Just for the record, here is the latest high-profile ObamaCare defection:
Minnesota's liberal, Obamacare-supporting governor is finally throwing in the towel and acknowledging reality. Following in leading Obamacare critic Bill Clinton's footsteps, Mark Dayton is admitting that President Obama's signature domestic "accomplishment" has failed to fulfill the core promise upon which it was sold, and about which it was literally named — reducing health care costs for consumers.
Dayton isn't the only Minnesota official to criticize Obamacare. The state's top insurance regulator, Mike Rothman, said last month that the rate increases in the individual market, which is made up of people who don't get insurance through their job, are "unsustainable." Obamacare's marketplaces comprise much of the individual market. Rothman said that while federal tax credits help some state residents, rising rates are both "unsustainable and unfair." "Middle-class Minnesotans in particular are being crushed by the heavy burden of these costs," he said.
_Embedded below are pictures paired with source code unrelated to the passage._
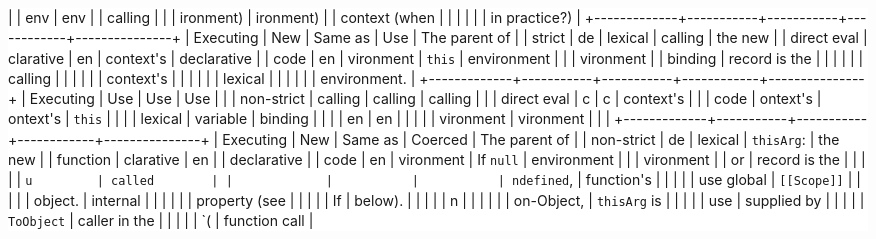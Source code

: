 |             | env       | env       |            | calling       |
|             | ironment) | ironment) |            | context (when |
|             |           |           |            | in practice?) |
+-------------+-----------+-----------+------------+---------------+
| Executing   | New       | Same as   | Use        | The parent of |
| strict      | de        | lexical   | calling    | the new       |
| direct eval | clarative | en        | context\'s | declarative   |
| code        | en        | vironment | `this`     | environment   |
|             | vironment |           | binding    | record is the |
|             |           |           |            | calling       |
|             |           |           |            | context\'s    |
|             |           |           |            | lexical       |
|             |           |           |            | environment.  |
+-------------+-----------+-----------+------------+---------------+
| Executing   | Use       | Use       | Use        |               |
| non-strict  | calling   | calling   | calling    |               |
| direct eval | c         | c         | context\'s |               |
| code        | ontext\'s | ontext\'s | `this`     |               |
|             | lexical   | variable  | binding    |               |
|             | en        | en        |            |               |
|             | vironment | vironment |            |               |
+-------------+-----------+-----------+------------+---------------+
| Executing   | New       | Same as   | Coerced    | The parent of |
| non-strict  | de        | lexical   | `thisArg`: | the new       |
| function    | clarative | en        |            | declarative   |
| code        | en        | vironment | If `null`  | environment   |
|             | vironment |           | or         | record is the |
|             |           |           | `u         | called        |
|             |           |           | ndefined`, | function\'s   |
|             |           |           | use global | `[[Scope]]`   |
|             |           |           | object.    | internal      |
|             |           |           |            | property (see |
|             |           |           | If         | below).       |
|             |           |           | n          |               |
|             |           |           | on-Object, | `thisArg` is  |
|             |           |           | use        | supplied by   |
|             |           |           | `ToObject` | caller in the |
|             |           |           | `(         | function call |

[^1]: See the following E5 sections:
[^2]: See the following E5 sections:
[^3]: See the following E5 sections:
[^4]: See the following E5 sections:
[^5]: See the following E5 sections:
This should remind us that much of President Obama's "fundamental transformation" is built on quicksand: executive orders that could be reversed by another president's pen and ObamaCare, which as opponents predicted, is collapsing on its own.
Sadly, on both these fronts, the next likely occupant of the Oval Office will probably shore up President Obama's failures by going for a single-payer health system and maintaining (and even add to) his executive orders.